◆ WORK ORDER: What follows is a set of records; repeat them exactly, without the pictures.

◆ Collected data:
_____
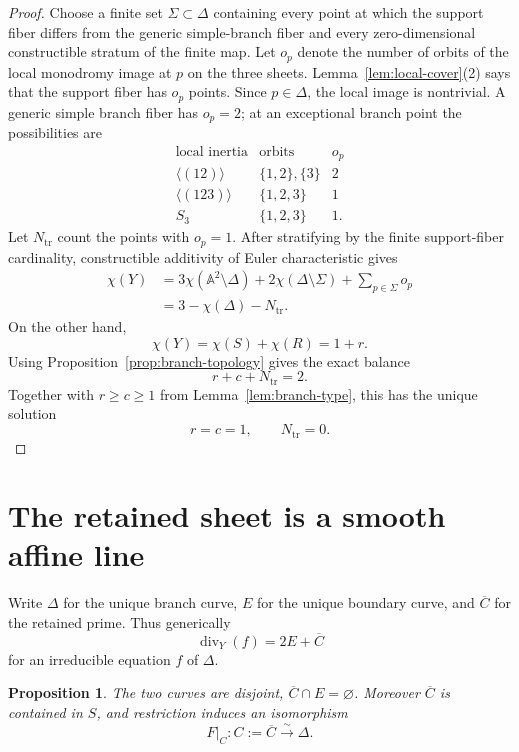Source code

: \documentclass[11pt]{article}
\newtheorem{proposition}[theorem]{Proposition}
\theoremstyle{definition}
\theoremstyle{remark}
\newcommand{\A}{\mathbb A}
\newcommand{\divisor}{\operatorname{div}}
\begin{document}
\begin{proof}
Choose a finite set \(\Sigma\subset\Delta\) containing every point at
which the support fiber differs from the generic simple-branch fiber
and every zero-dimensional constructible stratum of the finite map.
Let \(o_p\) denote the number of orbits of the local monodromy image
at \(p\) on the three sheets.  Lemma~\ref{lem:local-cover}(2) says
that the support fiber has \(o_p\) points.  Since \(p\in\Delta\), the
local image is nontrivial.  A generic simple branch fiber has
\(o_p=2\); at an exceptional branch point the possibilities are
\[
\begin{array}{c|c|c}
\text{local inertia}&\text{orbits}&o_p\\ \hline
\langle(12)\rangle&\{1,2\},\{3\}&2\\
\langle(123)\rangle&\{1,2,3\}&1\\
S_3&\{1,2,3\}&1.
\end{array}
\]
Let \(N_{\mathrm{tr}}\) count the points with \(o_p=1\).
After stratifying by the finite support-fiber cardinality,
constructible additivity of Euler characteristic gives
\[
\begin{aligned}
\chi(Y)
 &=3\chi(\A^2\setminus\Delta)
   +2\chi(\Delta\setminus\Sigma)+\sum_{p\in\Sigma}o_p\\
 &=3-\chi(\Delta)-N_{\mathrm{tr}}.
\end{aligned}
\tag{3.6}
\]
On the other hand,
\[
\chi(Y)=\chi(S)+\chi(R)=1+r.
\]
Using Proposition~\ref{prop:branch-topology} gives the exact balance
\[
 r+c+N_{\mathrm{tr}}=2.
\tag{3.7}
\]
Together with \(r\ge c\ge1\) from
Lemma~\ref{lem:branch-type}, this has the unique solution
\[
 r=c=1,\qquad N_{\mathrm{tr}}=0.
\]
\end{proof}

\section{The retained sheet is a smooth affine line}

Write \(\Delta\) for the unique branch curve, \(E\) for the unique
boundary curve, and \(\overline C\) for the retained prime.  Thus
generically
\[
 \divisor_Y(f)=2E+\overline C
\tag{4.1}
\]
for an irreducible equation \(f\) of \(\Delta\).

\begin{proposition}\label{prop:retained}
The two curves are disjoint, \(\overline C\cap E=\varnothing\).
Moreover \(\overline C\) is contained in \(S\), and restriction induces
an isomorphism
\[
 F|_C:C:=\overline C\xrightarrow{\ \sim\ }\Delta.
\tag{4.2}
\]
\end{proposition}
\end{document}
_____
◆ EXERCISE RESULT:
Source code

: \documentclass[11pt]{article}
\newtheorem{proposition}[theorem]{Proposition}
\theoremstyle{definition}
\theoremstyle{remark}
\newcommand{\A}{\mathbb A}
\newcommand{\divisor}{\operatorname{div}}
\begin{document}
\begin{proof}
Choose a finite set \(\Sigma\subset\Delta\) containing every point at
which the support fiber differs from the generic simple-branch fiber
and every zero-dimensional constructible stratum of the finite map.
Let \(o_p\) denote the number of orbits of the local monodromy image
at \(p\) on the three sheets.  Lemma~\ref{lem:local-cover}(2) says
that the support fiber has \(o_p\) points.  Since \(p\in\Delta\), the
local image is nontrivial.  A generic simple branch fiber has
\(o_p=2\); at an exceptional branch point the possibilities are
\[
\begin{array}{c|c|c}
\text{local inertia}&\text{orbits}&o_p\\ \hline
\langle(12)\rangle&\{1,2\},\{3\}&2\\
\langle(123)\rangle&\{1,2,3\}&1\\
S_3&\{1,2,3\}&1.
\end{array}
\]
Let \(N_{\mathrm{tr}}\) count the points with \(o_p=1\).
After stratifying by the finite support-fiber cardinality,
constructible additivity of Euler characteristic gives
\[
\begin{aligned}
\chi(Y)
 &=3\chi(\A^2\setminus\Delta)
   +2\chi(\Delta\setminus\Sigma)+\sum_{p\in\Sigma}o_p\\
 &=3-\chi(\Delta)-N_{\mathrm{tr}}.
\end{aligned}
\tag{3.6}
\]
On the other hand,
\[
\chi(Y)=\chi(S)+\chi(R)=1+r.
\]
Using Proposition~\ref{prop:branch-topology} gives the exact balance
\[
 r+c+N_{\mathrm{tr}}=2.
\tag{3.7}
\]
Together with \(r\ge c\ge1\) from
Lemma~\ref{lem:branch-type}, this has the unique solution
\[
 r=c=1,\qquad N_{\mathrm{tr}}=0.
\]
\end{proof}

\section{The retained sheet is a smooth affine line}

Write \(\Delta\) for the unique branch curve, \(E\) for the unique
boundary curve, and \(\overline C\) for the retained prime.  Thus
generically
\[
 \divisor_Y(f)=2E+\overline C
\tag{4.1}
\]
for an irreducible equation \(f\) of \(\Delta\).

\begin{proposition}\label{prop:retained}
The two curves are disjoint, \(\overline C\cap E=\varnothing\).
Moreover \(\overline C\) is contained in \(S\), and restriction induces
an isomorphism
\[
 F|_C:C:=\overline C\xrightarrow{\ \sim\ }\Delta.
\tag{4.2}
\]
\end{proposition}
\end{document}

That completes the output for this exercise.